United States Court of Appeals for the Second Circuit
775 F.3d 538 (2015)

Facts

The New York Public Health Law required that children attending public school receive certain mandatory vaccinations. The statute contained only two exemptions, allowing a child to attend school without one or more mandatory vaccinations if (1) a doctor certified that vaccination would be detrimental to the child’s health or (2) vaccination was against the parents’ or guardians’ genuine and sincere religious beliefs. If a child was subject to one of the exemptions, then a state regulation allowed school officials to exclude the child from school if there was an outbreak of a disease for which the child was not vaccinated. Catholics Nicole Phillips and Fabian Mendoza-Vaca (plaintiffs) obtained religious exemptions for their children. The children were temporarily excluded from school when a fellow student was diagnosed with chickenpox.

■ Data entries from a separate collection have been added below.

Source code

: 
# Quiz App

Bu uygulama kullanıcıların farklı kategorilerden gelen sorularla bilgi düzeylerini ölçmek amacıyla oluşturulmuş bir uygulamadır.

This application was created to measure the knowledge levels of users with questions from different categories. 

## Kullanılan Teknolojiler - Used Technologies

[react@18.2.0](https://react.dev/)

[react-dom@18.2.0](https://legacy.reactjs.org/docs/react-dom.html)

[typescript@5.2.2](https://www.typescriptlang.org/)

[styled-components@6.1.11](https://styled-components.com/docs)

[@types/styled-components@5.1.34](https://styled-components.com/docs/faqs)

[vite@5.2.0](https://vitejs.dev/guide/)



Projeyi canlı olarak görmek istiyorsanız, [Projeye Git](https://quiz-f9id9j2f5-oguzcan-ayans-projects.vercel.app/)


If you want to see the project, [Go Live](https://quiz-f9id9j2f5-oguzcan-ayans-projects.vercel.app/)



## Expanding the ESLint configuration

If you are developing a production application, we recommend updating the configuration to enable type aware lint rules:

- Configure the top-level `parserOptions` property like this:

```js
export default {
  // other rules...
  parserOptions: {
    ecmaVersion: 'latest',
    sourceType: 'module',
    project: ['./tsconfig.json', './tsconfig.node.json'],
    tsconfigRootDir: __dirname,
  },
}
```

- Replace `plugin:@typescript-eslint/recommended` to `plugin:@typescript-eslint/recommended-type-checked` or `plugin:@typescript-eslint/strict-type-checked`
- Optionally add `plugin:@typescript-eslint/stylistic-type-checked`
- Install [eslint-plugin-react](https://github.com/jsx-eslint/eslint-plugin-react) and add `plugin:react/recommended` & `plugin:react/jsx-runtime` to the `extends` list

Phillips and Mendoza-Vaca then sued the City of New York and state officials (government parties) (defendants), challenging the constitutionality of the exclusion rule. Dina Check (plaintiff) filed a similar suit challenging the constitutionality of the vaccination requirement after her application for a religious exemption for her daughter was denied. Although Check identified as Catholic, her application did not rely on religious doctrines but instead cited concerns about vaccinations’ medical risks. After the Phillips and Mendoza-Vaca case and the Check case were consolidated, the parents filed an amended complaint specifically alleging that the state’s mandatory vaccination requirement and temporary-exclusion rule violated Fourteenth Amendment substantive due process, the First Amendment’s Free Exercise Clause, and the Fourteenth Amendment’s Equal Protection Clause. The government parties moved to dismiss the amended complaint, and the district court granted the motion. The parents appealed.

Rule of Law

Issue

Holding and Reasoning (Per curiam)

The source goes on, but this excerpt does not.